(Dataset items)
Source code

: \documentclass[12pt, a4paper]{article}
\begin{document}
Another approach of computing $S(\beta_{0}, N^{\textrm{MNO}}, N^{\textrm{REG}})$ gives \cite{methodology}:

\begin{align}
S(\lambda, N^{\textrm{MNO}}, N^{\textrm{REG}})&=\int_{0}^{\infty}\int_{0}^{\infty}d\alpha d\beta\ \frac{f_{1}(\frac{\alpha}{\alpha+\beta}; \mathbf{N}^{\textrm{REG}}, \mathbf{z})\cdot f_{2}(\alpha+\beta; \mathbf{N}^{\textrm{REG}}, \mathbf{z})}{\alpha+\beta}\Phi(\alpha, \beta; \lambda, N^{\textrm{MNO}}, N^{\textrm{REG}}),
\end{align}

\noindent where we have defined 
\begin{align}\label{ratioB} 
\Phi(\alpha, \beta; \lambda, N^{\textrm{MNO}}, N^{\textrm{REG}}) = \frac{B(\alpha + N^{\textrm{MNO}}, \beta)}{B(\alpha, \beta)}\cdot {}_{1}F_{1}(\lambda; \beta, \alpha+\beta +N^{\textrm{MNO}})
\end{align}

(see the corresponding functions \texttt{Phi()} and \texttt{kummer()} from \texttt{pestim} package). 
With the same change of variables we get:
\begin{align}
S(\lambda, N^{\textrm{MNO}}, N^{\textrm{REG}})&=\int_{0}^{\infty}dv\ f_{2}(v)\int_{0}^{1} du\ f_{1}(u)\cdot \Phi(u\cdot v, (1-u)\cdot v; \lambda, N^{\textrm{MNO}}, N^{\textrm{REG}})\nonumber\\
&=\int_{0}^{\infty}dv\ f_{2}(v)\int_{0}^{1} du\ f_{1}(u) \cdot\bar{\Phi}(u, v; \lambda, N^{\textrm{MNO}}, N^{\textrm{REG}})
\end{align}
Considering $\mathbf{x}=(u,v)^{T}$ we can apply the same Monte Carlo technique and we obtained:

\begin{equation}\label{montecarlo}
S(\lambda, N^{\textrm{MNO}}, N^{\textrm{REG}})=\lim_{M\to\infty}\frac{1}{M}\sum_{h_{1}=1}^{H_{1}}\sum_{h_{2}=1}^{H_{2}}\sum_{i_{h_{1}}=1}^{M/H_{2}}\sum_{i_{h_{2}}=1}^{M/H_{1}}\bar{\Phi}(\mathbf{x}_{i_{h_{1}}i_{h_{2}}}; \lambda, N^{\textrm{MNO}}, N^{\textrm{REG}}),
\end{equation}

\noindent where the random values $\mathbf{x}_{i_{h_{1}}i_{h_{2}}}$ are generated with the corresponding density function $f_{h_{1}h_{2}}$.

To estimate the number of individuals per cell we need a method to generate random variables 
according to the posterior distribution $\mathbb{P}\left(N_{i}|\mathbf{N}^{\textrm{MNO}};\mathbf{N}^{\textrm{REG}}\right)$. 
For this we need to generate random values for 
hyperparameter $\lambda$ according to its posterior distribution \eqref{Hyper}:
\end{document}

= The problem =
Copy out the lines of the data where the string "infty" occurs.

= Answer to the exercise =
S(\lambda, N^{\textrm{MNO}}, N^{\textrm{REG}})&=\int_{0}^{\infty}\int_{0}^{\infty}d\alpha d\beta\ \frac{f_{1}(\frac{\alpha}{\alpha+\beta}; \mathbf{N}^{\textrm{REG}}, \mathbf{z})\cdot f_{2}(\alpha+\beta; \mathbf{N}^{\textrm{REG}}, \mathbf{z})}{\alpha+\beta}\Phi(\alpha, \beta; \lambda, N^{\textrm{MNO}}, N^{\textrm{REG}}),
S(\lambda, N^{\textrm{MNO}}, N^{\textrm{REG}})&=\int_{0}^{\infty}dv\ f_{2}(v)\int_{0}^{1} du\ f_{1}(u)\cdot \Phi(u\cdot v, (1-u)\cdot v; \lambda, N^{\textrm{MNO}}, N^{\textrm{REG}})\nonumber\\
&=\int_{0}^{\infty}dv\ f_{2}(v)\int_{0}^{1} du\ f_{1}(u) \cdot\bar{\Phi}(u, v; \lambda, N^{\textrm{MNO}}, N^{\textrm{REG}})
S(\lambda, N^{\textrm{MNO}}, N^{\textrm{REG}})=\lim_{M\to\infty}\frac{1}{M}\sum_{h_{1}=1}^{H_{1}}\sum_{h_{2}=1}^{H_{2}}\sum_{i_{h_{1}}=1}^{M/H_{2}}\sum_{i_{h_{2}}=1}^{M/H_{1}}\bar{\Phi}(\mathbf{x}_{i_{h_{1}}i_{h_{2}}}; \lambda, N^{\textrm{MNO}}, N^{\textrm{REG}}),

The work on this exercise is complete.